■ **WORK REQUIRED**: Produce as output only the lines below starting at the line with "The Complexity of Solidity Programming" and continuing through the line with "However, Solidity programming", each one exactly as written.

(Data entries)
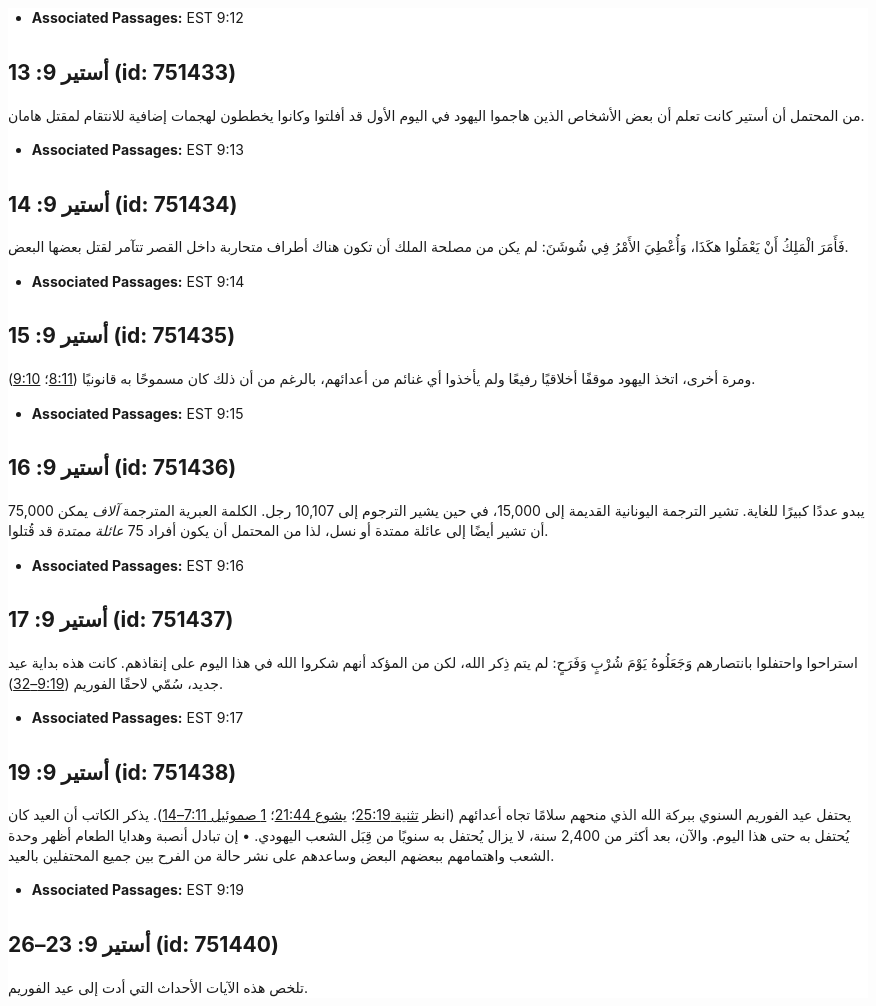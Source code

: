 * **Associated Passages:** EST 9:12

## أستير 9: 13 (id: 751433)

من المحتمل أن أستير كانت تعلم أن بعض الأشخاص الذين هاجموا اليهود في اليوم الأول قد أفلتوا وكانوا يخططون لهجمات إضافية للانتقام لمقتل هامان.

* **Associated Passages:** EST 9:13

## أستير 9: 14 (id: 751434)

فَأَمَرَ الْمَلِكُ أَنْ يَعْمَلُوا هكَذَا، وَأُعْطِيَ الأَمْرُ فِي شُوشَنَ: لم يكن من مصلحة الملك أن تكون هناك أطراف متحاربة داخل القصر تتآمر لقتل بعضها البعض.

* **Associated Passages:** EST 9:14

## أستير 9: 15 (id: 751435)

ومرة أخرى، اتخذ اليهود موقفًا أخلاقيًا رفيعًا ولم يأخذوا أي غنائم من أعدائهم، بالرغم من أن ذلك كان مسموحًا به قانونيًا ([8:11](https://ref.ly/Esth8:11)؛ [9:10](https://ref.ly/Esth9:10)).

* **Associated Passages:** EST 9:15

## أستير 9: 16 (id: 751436)

75,000 يبدو عددًا كبيرًا للغاية. تشير الترجمة اليونانية القديمة إلى 15,000، في حين يشير الترجوم إلى 10,107 رجل. الكلمة العبرية المترجمة *آلاف* يمكن أن تشير أيضًا إلى عائلة ممتدة أو نسل، لذا من المحتمل أن يكون أفراد 75 *عائلة ممتدة* قد قُتلوا.

* **Associated Passages:** EST 9:16

## أستير 9: 17 (id: 751437)

استراحوا واحتفلوا بانتصارهم وَجَعَلُوهُ يَوْمَ شُرْبٍ وَفَرَحٍ: لم يتم ذِكر الله، لكن من المؤكد أنهم شكروا الله في هذا اليوم على إنقاذهم. كانت هذه بداية عيد جديد، سُمّي لاحقًا الفوريم ([9:19–32](https://ref.ly/Esth9:19-Esth9:32)).

* **Associated Passages:** EST 9:17

## أستير 9: 19 (id: 751438)

يحتفل عيد الفوريم السنوي ببركة الله الذي منحهم سلامًا تجاه أعدائهم (انظر [تثنية 25:19](https://ref.ly/Deut25:19)؛ [يشوع 21:44](https://ref.ly/Josh21:44)؛ [1 صموئيل 7:11–14](https://ref.ly/1Sam7:11-1Sam7:14)). يذكر الكاتب أن العيد كان يُحتفل به حتى هذا اليوم. والآن، بعد أكثر من 2,400 سنة، لا يزال يُحتفل به سنويًا من قِبَل الشعب اليهودي. • إن تبادل أنصبة وهدايا الطعام أظهر وحدة الشعب واهتمامهم ببعضهم البعض وساعدهم على نشر حالة من الفرح بين جميع المحتفلين بالعيد.

* **Associated Passages:** EST 9:19

## أستير 9: 23–26 (id: 751440)

تلخص هذه الآيات الأحداث التي أدت إلى عيد الفوريم.
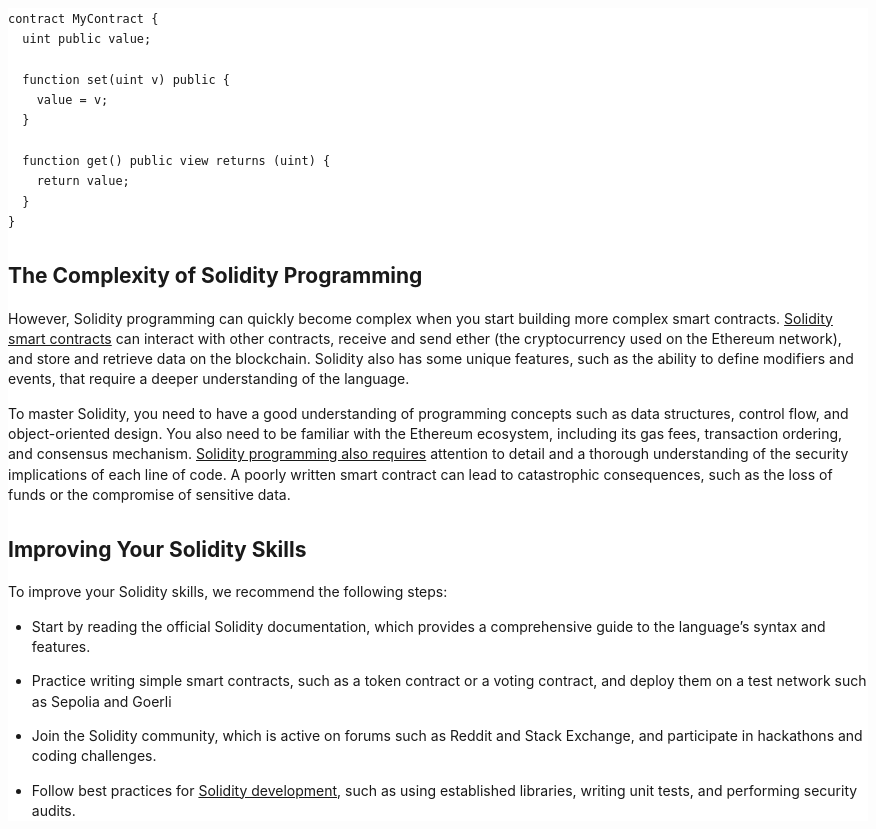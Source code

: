 

```
contract MyContract {
  uint public value;

  function set(uint v) public {
    value = v;
  }

  function get() public view returns (uint) {
    return value;
  }
}
```


The Complexity of Solidity Programming
--------------------------------------


However, Solidity programming can quickly become complex when you start building more complex smart contracts. [Solidity smart contracts](https://metana.io/blog/extension-for-learning-solidity-and-generate-smart-contracts-using-aiprm/) can interact with other contracts, receive and send ether (the cryptocurrency used on the Ethereum network), and store and retrieve data on the blockchain. Solidity also has some unique features, such as the ability to define modifiers and events, that require a deeper understanding of the language.


To master Solidity, you need to have a good understanding of programming concepts such as data structures, control flow, and object-oriented design. You also need to be familiar with the Ethereum ecosystem, including its gas fees, transaction ordering, and consensus mechanism. [Solidity programming also requires](https://metana.io/blog/solidity-developer-job-description/) attention to detail and a thorough understanding of the security implications of each line of code. A poorly written smart contract can lead to catastrophic consequences, such as the loss of funds or the compromise of sensitive data.



Improving Your Solidity Skills
------------------------------


To improve your Solidity skills, we recommend the following steps:


* Start by reading the official Solidity documentation, which provides a comprehensive guide to the language’s syntax and features.



* Practice writing simple smart contracts, such as a token contract or a voting contract, and deploy them on a test network such as Sepolia and Goerli



* Join the Solidity community, which is active on forums such as Reddit and Stack Exchange, and participate in hackathons and coding challenges.



* Follow best practices for [Solidity development](https://metana.io/blog/solidity-developer-salary/), such as using established libraries, writing unit tests, and performing security audits.
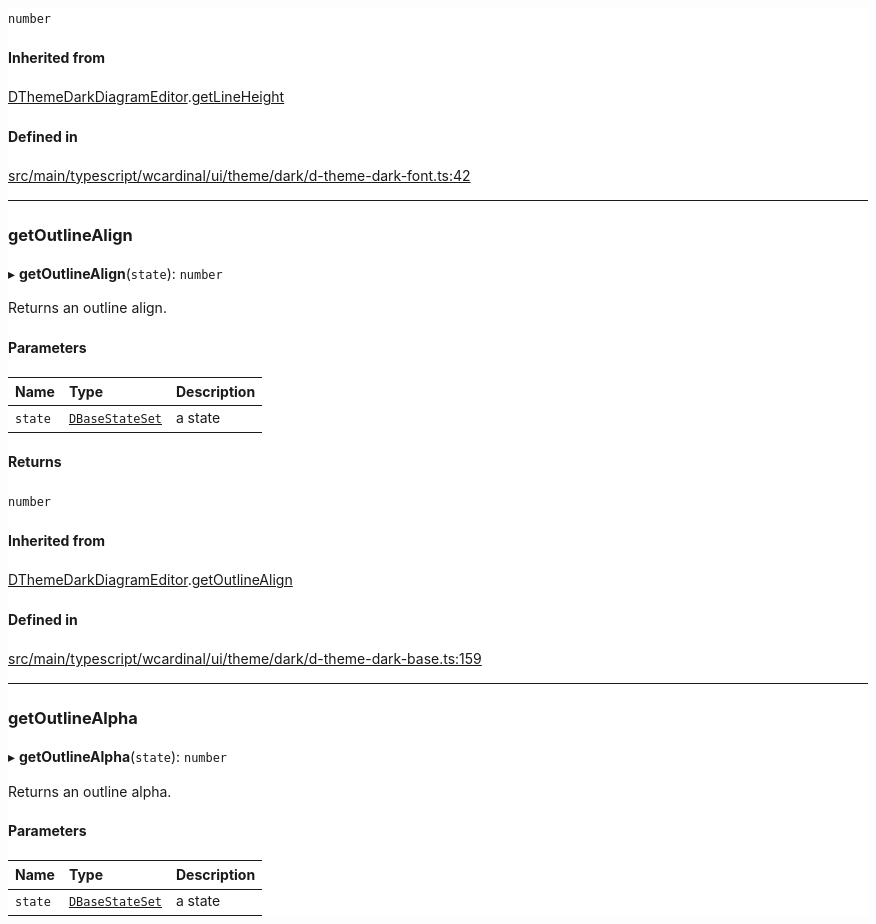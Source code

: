 `number`

#### Inherited from

[DThemeDarkDiagramEditor](DThemeDarkDiagramEditor.md).[getLineHeight](DThemeDarkDiagramEditor.md#getlineheight)

#### Defined in

[src/main/typescript/wcardinal/ui/theme/dark/d-theme-dark-font.ts:42](https://github.com/winter-cardinal/winter-cardinal-ui/blob/v0.414.0/src/main/typescript/wcardinal/ui/theme/dark/d-theme-dark-font.ts#L42)

___

### getOutlineAlign

▸ **getOutlineAlign**(`state`): `number`

Returns an outline align.

#### Parameters

| Name | Type | Description |
| :------ | :------ | :------ |
| `state` | [`DBaseStateSet`](../interfaces/DBaseStateSet.md) | a state |

#### Returns

`number`

#### Inherited from

[DThemeDarkDiagramEditor](DThemeDarkDiagramEditor.md).[getOutlineAlign](DThemeDarkDiagramEditor.md#getoutlinealign)

#### Defined in

[src/main/typescript/wcardinal/ui/theme/dark/d-theme-dark-base.ts:159](https://github.com/winter-cardinal/winter-cardinal-ui/blob/v0.414.0/src/main/typescript/wcardinal/ui/theme/dark/d-theme-dark-base.ts#L159)

___

### getOutlineAlpha

▸ **getOutlineAlpha**(`state`): `number`

Returns an outline alpha.

#### Parameters

| Name | Type | Description |
| :------ | :------ | :------ |
| `state` | [`DBaseStateSet`](../interfaces/DBaseStateSet.md) | a state |
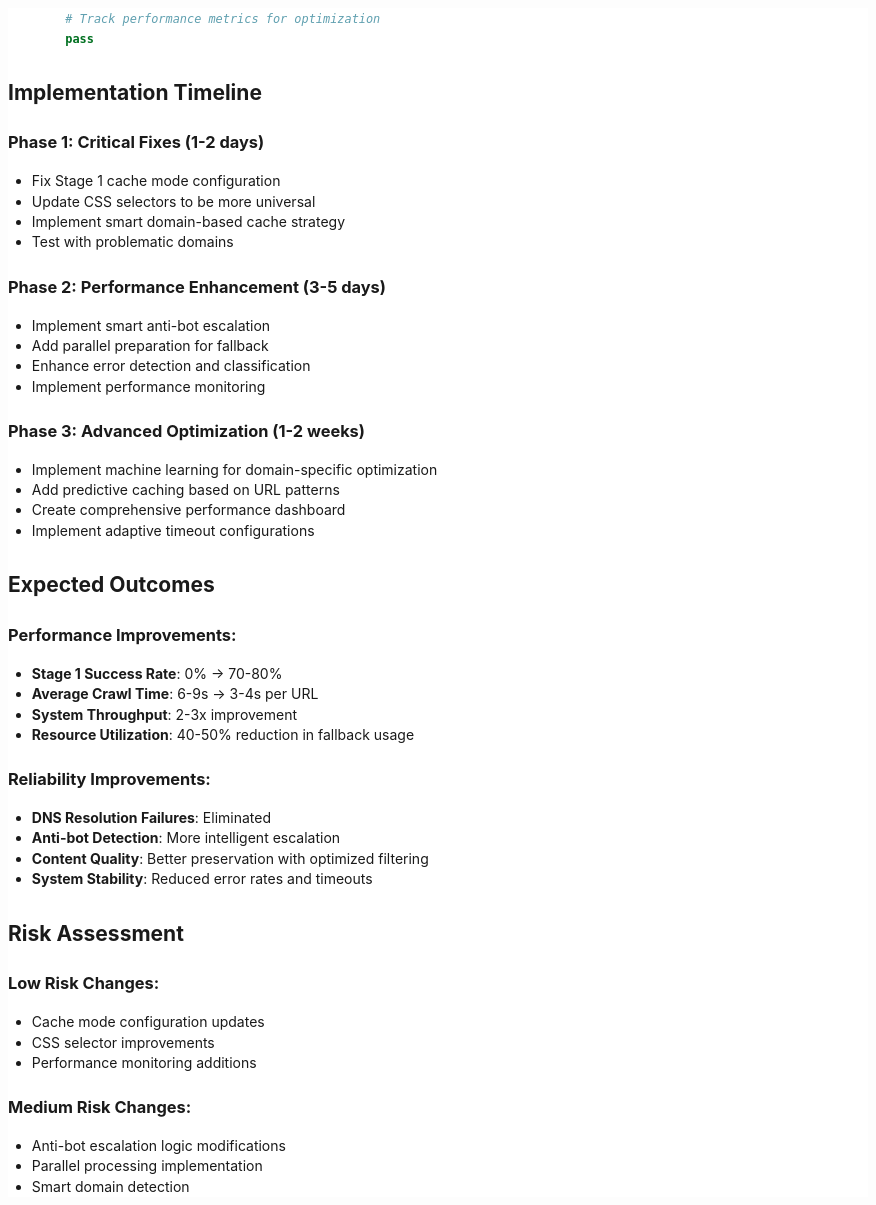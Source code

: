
 ```python
        # Track performance metrics for optimization
        pass
```

## Implementation Timeline

### Phase 1: Critical Fixes (1-2 days)
- Fix Stage 1 cache mode configuration
- Update CSS selectors to be more universal
- Implement smart domain-based cache strategy
- Test with problematic domains

### Phase 2: Performance Enhancement (3-5 days)
- Implement smart anti-bot escalation
- Add parallel preparation for fallback
- Enhance error detection and classification
- Implement performance monitoring

### Phase 3: Advanced Optimization (1-2 weeks)
- Implement machine learning for domain-specific optimization
- Add predictive caching based on URL patterns
- Create comprehensive performance dashboard
- Implement adaptive timeout configurations

## Expected Outcomes

### Performance Improvements:
- **Stage 1 Success Rate**: 0% → 70-80%
- **Average Crawl Time**: 6-9s → 3-4s per URL
- **System Throughput**: 2-3x improvement
- **Resource Utilization**: 40-50% reduction in fallback usage

### Reliability Improvements:
- **DNS Resolution Failures**: Eliminated
- **Anti-bot Detection**: More intelligent escalation
- **Content Quality**: Better preservation with optimized filtering
- **System Stability**: Reduced error rates and timeouts

## Risk Assessment

### Low Risk Changes:
- Cache mode configuration updates
- CSS selector improvements
- Performance monitoring additions

### Medium Risk Changes:
- Anti-bot escalation logic modifications
- Parallel processing implementation
- Smart domain detection
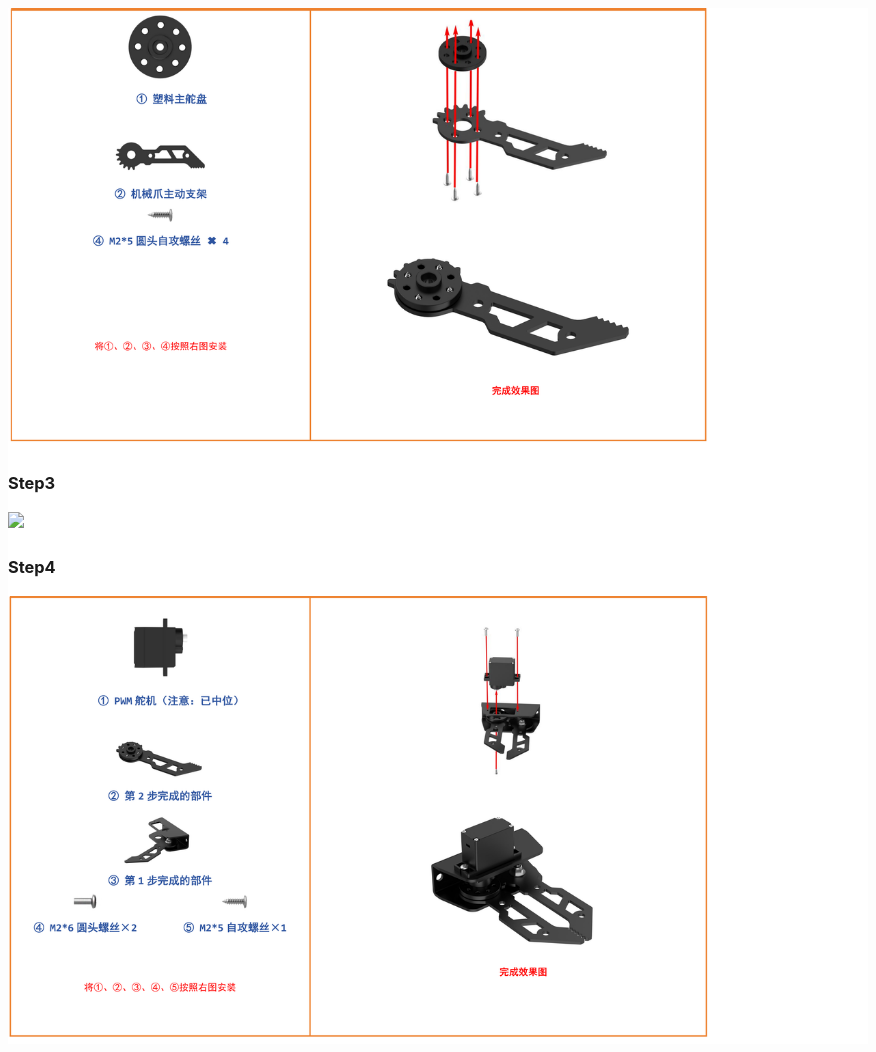 <img src="../_static/media/7.1/image2.png" style="text-align: center;width:700px" />

### Step3

<img src="../_static/media/7.1/image3.png" style="text-align: center;width:700px" />

### Step4

<img src="../_static/media/7.1/image4.png" style="text-align: center;width:700px" />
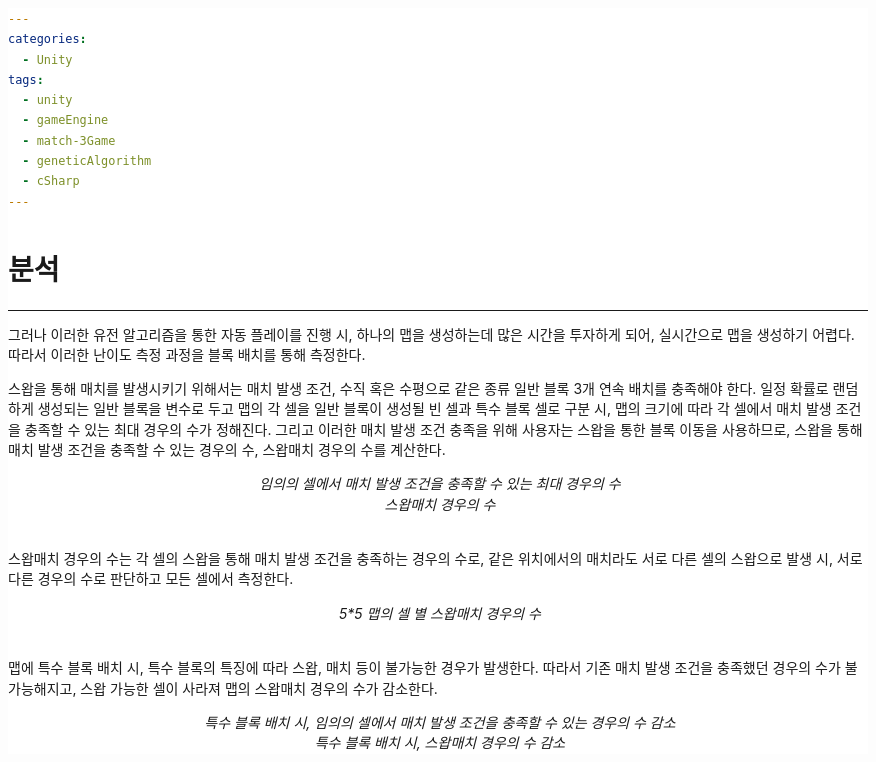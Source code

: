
 ```yaml
---
categories:
  - Unity
tags:
  - unity
  - gameEngine
  - match-3Game
  - geneticAlgorithm
  - cSharp
---
```

# 분석
___

그러나 이러한 유전 알고리즘을 통한 자동 플레이를 진행 시, 하나의 맵을 생성하는데 많은 시간을 투자하게 되어, 실시간으로 맵을 생성하기 어렵다. 따라서 이러한 난이도 측정 과정을 블록 배치를 통해 측정한다.

스왑을 통해 매치를 발생시키기 위해서는 매치 발생 조건, 수직 혹은 수평으로 같은 종류 일반 블록 3개 연속 배치를 충족해야 한다. 일정 확률로 랜덤하게 생성되는 일반 블록을 변수로 두고 맵의 각 셀을 일반 블록이 생성될 빈 셀과 특수 블록 셀로 구분 시, 맵의 크기에 따라 각 셀에서 매치 발생 조건을 충족할 수 있는 최대 경우의 수가 정해진다. 그리고 이러한 매치 발생 조건 충족을 위해 사용자는 스왑을 통한 블록 이동을 사용하므로, 스왑을 통해 매치 발생 조건을 충족할 수 있는 경우의 수, 스왑매치 경우의 수를 계산한다.


<center><img src="https://github.com/limbsoo/limbsoo.github.io/assets/96706760/c12d2152-a5bc-4e94-9e11-ac9e88b20ef9" alt width=600>
<em>임의의 셀에서 매치 발생 조건을 충족할 수 있는 최대 경우의 수</em>
</center>

<center><img src="https://github.com/limbsoo/limbsoo.github.io/assets/96706760/a2940bb8-8e11-4502-a736-a78f8adc4d73" alt width=600>
<em>스왑매치 경우의 수</em>
</center>

<br>

스왑매치 경우의 수는 각 셀의 스왑을 통해 매치 발생 조건을 충족하는 경우의 수로, 같은 위치에서의 매치라도 서로 다른 셀의 스왑으로 발생 시, 서로 다른 경우의 수로 판단하고 모든 셀에서 측정한다.

<center><img src="https://github.com/limbsoo/limbsoo.github.io/assets/96706760/5ba3a829-5aec-45a3-ad3e-778a9883ce52" alt width=200>
<em>5*5 맵의 셀 별 스왑매치 경우의 수</em>
</center>



<br>

맵에 특수 블록 배치 시, 특수 블록의 특징에 따라 스왑, 매치 등이 불가능한 경우가 발생한다. 따라서 기존 매치 발생 조건을 충족했던 경우의 수가 불가능해지고, 스왑 가능한 셀이 사라져 맵의 스왑매치 경우의 수가 감소한다.

<center><img src="https://github.com/limbsoo/limbsoo.github.io/assets/96706760/b6c957b8-3a7e-4553-a0db-59c2587d95d8" alt width=600>
<em>특수 블록 배치 시, 임의의 셀에서 매치 발생 조건을 충족할 수 있는 경우의 수 감소</em>
</center>

<center><img src="https://github.com/limbsoo/limbsoo.github.io/assets/96706760/37d24283-c701-4db5-8845-3d253a539b90" alt width=600>
<em>특수 블록 배치 시, 스왑매치 경우의 수 감소</em>
</center>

■ **WRITTEN ANSWER**:
The Complexity of Solidity Programming
--------------------------------------


However, Solidity programming can quickly become complex when you start building more complex smart contracts. [Solidity smart contracts](https://metana.io/blog/extension-for-learning-solidity-and-generate-smart-contracts-using-aiprm/) can interact with other contracts, receive and send ether (the cryptocurrency used on the Ethereum network), and store and retrieve data on the blockchain. Solidity also has some unique features, such as the ability to define modifiers and events, that require a deeper understanding of the language.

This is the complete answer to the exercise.